- PROBLEM REQUIREMENTS:
Please output exactly the part of the records below that opens with the line containing "listaOfertas = cargarOfertaPrimera(nombreArchivoOferta)" and closes with the line containing "capacidad de captura", both lines included, and nothing else.

*****

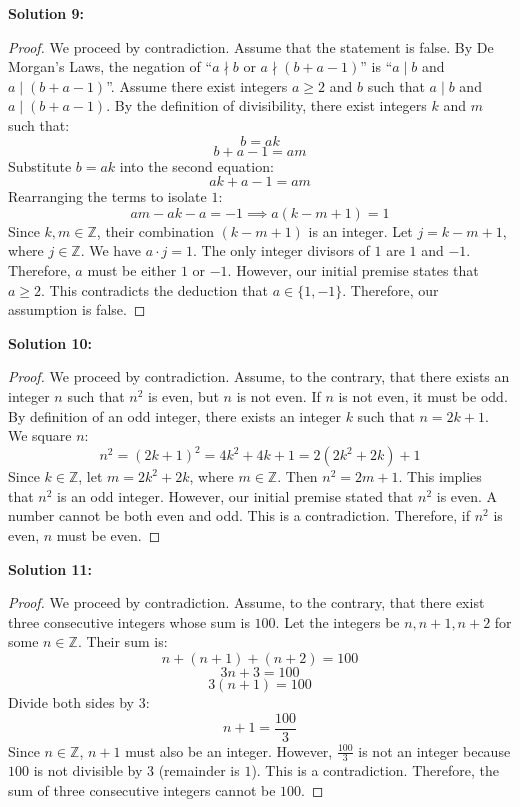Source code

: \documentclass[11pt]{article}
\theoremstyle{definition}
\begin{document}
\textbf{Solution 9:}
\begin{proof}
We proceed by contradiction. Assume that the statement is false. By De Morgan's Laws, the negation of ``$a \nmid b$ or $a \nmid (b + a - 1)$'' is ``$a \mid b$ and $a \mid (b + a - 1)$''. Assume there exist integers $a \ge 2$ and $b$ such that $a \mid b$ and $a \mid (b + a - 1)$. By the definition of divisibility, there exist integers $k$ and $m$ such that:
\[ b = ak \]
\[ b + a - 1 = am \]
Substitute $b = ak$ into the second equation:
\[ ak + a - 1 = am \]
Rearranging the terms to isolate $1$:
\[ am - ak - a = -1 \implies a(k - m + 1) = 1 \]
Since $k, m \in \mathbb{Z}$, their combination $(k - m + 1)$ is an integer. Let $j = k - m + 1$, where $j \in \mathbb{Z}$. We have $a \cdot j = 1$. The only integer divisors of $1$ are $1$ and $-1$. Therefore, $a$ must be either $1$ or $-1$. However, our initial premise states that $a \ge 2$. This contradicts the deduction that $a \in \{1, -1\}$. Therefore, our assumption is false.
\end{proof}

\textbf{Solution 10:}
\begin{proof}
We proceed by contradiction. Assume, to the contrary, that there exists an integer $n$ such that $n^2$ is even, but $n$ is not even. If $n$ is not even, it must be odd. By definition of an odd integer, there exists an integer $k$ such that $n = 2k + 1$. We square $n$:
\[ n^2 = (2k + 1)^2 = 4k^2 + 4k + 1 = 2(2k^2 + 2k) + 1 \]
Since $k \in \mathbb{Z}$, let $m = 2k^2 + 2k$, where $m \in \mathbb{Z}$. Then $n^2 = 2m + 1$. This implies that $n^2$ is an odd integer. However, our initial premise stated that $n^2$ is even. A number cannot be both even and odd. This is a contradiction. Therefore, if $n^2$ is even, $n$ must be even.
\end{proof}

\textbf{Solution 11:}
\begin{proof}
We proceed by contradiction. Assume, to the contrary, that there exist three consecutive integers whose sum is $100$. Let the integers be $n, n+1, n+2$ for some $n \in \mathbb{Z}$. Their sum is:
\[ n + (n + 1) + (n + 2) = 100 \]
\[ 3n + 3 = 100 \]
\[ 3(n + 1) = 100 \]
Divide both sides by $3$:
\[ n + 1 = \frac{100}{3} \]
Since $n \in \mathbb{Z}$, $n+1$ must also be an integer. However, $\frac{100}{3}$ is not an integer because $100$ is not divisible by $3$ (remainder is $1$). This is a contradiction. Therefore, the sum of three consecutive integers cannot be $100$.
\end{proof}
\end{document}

*****

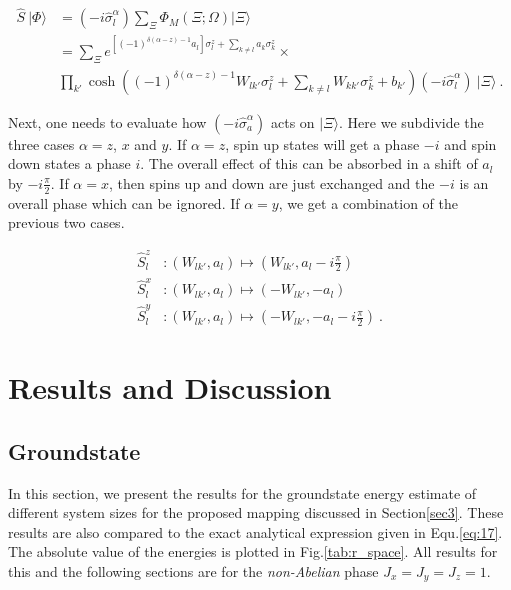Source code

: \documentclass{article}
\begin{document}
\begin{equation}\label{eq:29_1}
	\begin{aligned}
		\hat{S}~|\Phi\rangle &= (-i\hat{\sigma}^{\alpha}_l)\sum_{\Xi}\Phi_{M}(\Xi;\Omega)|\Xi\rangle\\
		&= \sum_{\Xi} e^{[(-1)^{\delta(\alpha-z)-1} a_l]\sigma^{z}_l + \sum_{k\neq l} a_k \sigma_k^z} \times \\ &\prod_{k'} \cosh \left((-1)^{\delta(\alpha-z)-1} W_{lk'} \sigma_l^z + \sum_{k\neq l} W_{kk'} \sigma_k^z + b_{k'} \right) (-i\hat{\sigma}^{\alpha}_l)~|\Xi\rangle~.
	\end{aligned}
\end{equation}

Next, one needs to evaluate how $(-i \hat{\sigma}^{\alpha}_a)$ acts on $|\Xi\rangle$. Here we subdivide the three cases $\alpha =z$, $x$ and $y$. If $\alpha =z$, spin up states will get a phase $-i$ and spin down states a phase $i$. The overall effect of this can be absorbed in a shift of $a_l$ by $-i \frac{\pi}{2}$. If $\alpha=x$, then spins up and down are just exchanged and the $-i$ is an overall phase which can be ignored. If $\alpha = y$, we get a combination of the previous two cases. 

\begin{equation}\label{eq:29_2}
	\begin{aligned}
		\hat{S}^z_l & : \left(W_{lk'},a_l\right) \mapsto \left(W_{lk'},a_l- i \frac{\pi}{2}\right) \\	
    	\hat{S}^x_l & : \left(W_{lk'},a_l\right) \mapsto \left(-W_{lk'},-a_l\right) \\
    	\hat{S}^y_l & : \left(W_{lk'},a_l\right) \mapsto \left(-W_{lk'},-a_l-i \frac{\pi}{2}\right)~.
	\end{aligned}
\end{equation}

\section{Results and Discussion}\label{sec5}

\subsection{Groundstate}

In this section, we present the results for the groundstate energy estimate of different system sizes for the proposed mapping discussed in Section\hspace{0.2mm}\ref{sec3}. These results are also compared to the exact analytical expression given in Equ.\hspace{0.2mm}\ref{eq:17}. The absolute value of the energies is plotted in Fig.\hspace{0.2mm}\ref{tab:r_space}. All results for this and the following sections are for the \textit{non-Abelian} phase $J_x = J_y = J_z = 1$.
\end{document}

*****

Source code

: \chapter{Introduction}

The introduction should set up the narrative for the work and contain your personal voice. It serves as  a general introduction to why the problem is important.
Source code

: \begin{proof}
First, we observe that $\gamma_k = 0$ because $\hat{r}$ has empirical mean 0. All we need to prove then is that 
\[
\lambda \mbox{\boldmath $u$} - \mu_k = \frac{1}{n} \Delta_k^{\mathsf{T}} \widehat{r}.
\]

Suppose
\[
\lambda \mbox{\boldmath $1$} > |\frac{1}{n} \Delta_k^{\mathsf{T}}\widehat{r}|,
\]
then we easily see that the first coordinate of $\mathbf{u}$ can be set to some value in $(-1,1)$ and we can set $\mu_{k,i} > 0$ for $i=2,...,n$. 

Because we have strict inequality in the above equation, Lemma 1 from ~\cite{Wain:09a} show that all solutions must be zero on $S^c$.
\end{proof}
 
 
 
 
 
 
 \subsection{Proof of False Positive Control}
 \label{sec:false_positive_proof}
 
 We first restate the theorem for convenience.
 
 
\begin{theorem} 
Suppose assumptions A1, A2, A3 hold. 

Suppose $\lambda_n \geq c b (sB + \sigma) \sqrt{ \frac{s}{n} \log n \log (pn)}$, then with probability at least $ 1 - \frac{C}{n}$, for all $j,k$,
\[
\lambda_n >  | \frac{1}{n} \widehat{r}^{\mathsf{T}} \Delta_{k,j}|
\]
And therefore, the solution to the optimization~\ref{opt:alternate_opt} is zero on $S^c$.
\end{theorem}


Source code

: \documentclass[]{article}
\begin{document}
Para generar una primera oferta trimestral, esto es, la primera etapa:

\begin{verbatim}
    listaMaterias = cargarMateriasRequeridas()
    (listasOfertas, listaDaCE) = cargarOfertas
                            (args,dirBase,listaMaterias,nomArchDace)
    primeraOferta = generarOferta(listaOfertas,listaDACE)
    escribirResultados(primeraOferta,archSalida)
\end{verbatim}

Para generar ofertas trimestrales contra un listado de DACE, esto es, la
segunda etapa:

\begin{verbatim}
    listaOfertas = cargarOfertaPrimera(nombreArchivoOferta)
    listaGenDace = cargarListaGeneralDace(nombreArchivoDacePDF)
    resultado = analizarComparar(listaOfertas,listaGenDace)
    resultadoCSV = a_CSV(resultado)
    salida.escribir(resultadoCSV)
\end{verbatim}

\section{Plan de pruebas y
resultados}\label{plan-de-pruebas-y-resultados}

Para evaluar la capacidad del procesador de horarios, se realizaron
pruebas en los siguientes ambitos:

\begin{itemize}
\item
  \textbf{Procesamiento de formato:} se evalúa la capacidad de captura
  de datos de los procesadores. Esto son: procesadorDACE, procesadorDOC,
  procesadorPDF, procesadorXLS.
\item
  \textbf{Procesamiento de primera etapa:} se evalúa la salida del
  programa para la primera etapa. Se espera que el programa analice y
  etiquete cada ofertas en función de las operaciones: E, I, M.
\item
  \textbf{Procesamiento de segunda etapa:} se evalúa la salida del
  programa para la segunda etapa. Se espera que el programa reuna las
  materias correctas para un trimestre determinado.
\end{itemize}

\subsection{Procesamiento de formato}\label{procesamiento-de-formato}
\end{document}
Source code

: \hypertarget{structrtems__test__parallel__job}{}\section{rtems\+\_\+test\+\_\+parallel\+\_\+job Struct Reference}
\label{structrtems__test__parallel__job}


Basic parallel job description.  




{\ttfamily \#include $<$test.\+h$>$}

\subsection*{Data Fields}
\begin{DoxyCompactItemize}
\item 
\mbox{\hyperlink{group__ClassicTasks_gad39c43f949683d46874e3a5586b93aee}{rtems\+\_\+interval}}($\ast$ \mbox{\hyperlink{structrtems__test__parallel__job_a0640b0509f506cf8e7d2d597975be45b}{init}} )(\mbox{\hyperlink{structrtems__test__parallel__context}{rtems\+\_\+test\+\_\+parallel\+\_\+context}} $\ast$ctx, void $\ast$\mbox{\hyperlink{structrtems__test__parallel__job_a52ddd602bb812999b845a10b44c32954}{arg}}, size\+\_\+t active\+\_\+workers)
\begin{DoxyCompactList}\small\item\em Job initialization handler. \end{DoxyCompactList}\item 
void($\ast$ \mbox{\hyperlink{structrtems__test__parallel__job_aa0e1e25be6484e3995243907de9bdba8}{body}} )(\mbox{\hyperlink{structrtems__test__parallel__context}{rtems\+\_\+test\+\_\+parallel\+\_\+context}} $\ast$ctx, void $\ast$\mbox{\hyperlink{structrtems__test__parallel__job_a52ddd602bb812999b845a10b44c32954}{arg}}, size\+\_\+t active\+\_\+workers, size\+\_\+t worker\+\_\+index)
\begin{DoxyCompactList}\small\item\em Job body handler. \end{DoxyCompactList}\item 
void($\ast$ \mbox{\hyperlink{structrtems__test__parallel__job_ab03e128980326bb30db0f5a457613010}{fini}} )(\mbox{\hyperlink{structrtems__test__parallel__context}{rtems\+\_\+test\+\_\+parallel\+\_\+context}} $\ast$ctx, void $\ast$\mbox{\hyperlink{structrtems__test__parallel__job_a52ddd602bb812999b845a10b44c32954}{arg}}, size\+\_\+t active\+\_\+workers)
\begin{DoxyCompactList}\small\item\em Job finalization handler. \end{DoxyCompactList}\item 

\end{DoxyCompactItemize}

*****

- OUTPUT:
    listaOfertas = cargarOfertaPrimera(nombreArchivoOferta)
    listaGenDace = cargarListaGeneralDace(nombreArchivoDacePDF)
    resultado = analizarComparar(listaOfertas,listaGenDace)
    resultadoCSV = a_CSV(resultado)
    salida.escribir(resultadoCSV)
\end{verbatim}

\section{Plan de pruebas y
resultados}\label{plan-de-pruebas-y-resultados}

Para evaluar la capacidad del procesador de horarios, se realizaron
pruebas en los siguientes ambitos:

\begin{itemize}
\item
  \textbf{Procesamiento de formato:} se evalúa la capacidad de captura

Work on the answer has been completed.